On my second battery, I noticed that my Optimate charger provided a red light during a post charge test. (side topic: I highly recommend the Optimate charger. I have the TM275 and find it is excellent for maintaining Lithium batteries.).

The red test light on the charger indicated that the battery was dropping below 12.8V within 30 minutes during the post charge test, where the Optimate performs a minor discharge test, then recharges and reverts to maintaining voltage. Noting that the battery was at 8 years age and that EarthX indicates a normal service life is about 6 years, I replaced my battery on that fault.

I expect that if properly maintained, including not allowing the battery to stay in a discharged state below 13.28V, you would expect a normal life with end of life indications being similar to mine. That doesn't discount that the sucker could short circuit and fail immediately, but I would expect that is extremely rare having a Battery Management System built in. It does highlight the importance of having a discrete output from the BMS to an EFIS, or an idiot light if you prefer; this is a definite advantage over a lead-acid battery in that it is providing performance indications above simple voltage. If a lead-acid battery sulfates or experiences cell-reversal, the immediate indication is a loss of voltage with little to no warning. The normal failure mode of Lithium-Ion battery designs is the reduction in ability to raise cell voltage, driven mostly by over or under voltage conditions and high temperature charging (which is mitigated by EarthX by having a BMS that limits charging current in reference to cell temperature).

I currently have two ETX900 batteries, one is 5 years old and one is 1 year old.

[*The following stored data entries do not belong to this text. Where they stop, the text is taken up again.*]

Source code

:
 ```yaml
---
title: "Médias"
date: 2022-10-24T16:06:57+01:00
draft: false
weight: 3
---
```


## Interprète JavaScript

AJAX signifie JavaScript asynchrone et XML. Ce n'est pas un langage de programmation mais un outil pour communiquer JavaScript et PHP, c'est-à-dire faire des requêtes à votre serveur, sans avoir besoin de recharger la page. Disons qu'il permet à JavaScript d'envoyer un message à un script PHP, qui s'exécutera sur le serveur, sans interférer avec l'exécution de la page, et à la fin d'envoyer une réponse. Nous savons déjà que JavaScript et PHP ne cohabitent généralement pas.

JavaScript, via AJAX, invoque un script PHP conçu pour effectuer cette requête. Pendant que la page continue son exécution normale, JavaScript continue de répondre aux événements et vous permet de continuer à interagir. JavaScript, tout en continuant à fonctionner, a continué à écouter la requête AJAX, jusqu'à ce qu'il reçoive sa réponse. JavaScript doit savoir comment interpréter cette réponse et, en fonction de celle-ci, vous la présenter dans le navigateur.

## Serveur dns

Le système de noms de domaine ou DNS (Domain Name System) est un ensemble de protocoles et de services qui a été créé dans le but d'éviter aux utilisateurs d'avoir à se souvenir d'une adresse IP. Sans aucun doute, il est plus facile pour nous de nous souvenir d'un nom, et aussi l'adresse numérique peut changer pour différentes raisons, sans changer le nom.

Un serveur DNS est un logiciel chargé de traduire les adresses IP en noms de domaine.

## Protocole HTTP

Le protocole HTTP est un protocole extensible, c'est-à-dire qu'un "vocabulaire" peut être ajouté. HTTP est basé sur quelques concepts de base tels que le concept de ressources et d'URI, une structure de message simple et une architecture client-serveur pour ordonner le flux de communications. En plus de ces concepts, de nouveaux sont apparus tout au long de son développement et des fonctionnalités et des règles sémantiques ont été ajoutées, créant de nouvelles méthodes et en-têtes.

The 5 yo battery recently provided 92% full capacity and the 1 yo was 100% based on the annual test criteria.

Also, a discharge test can be very simple, such setting up a measured load on the ground (such as running a fuel pump, all the lights and some avionics to get a fixed load, preferably above 80% rated capacity of the battery) with a a system ammeter, or use a clamp-on meter (from Amazon no less) - and then just marking the time until voltage drops to 11V, and then doing the math (see the test in my first post) to determine the remaining capacity.

More "free" advice, is that you should set your voltage regulator at 14.2V for the ideal setpoint on lithium batteries, which is lower than the 14.4-14.6VDC common with most L-A setups. Above 14.2 will reduce the life of the battery - less than 14.2 unnecessarily limits the system capacity.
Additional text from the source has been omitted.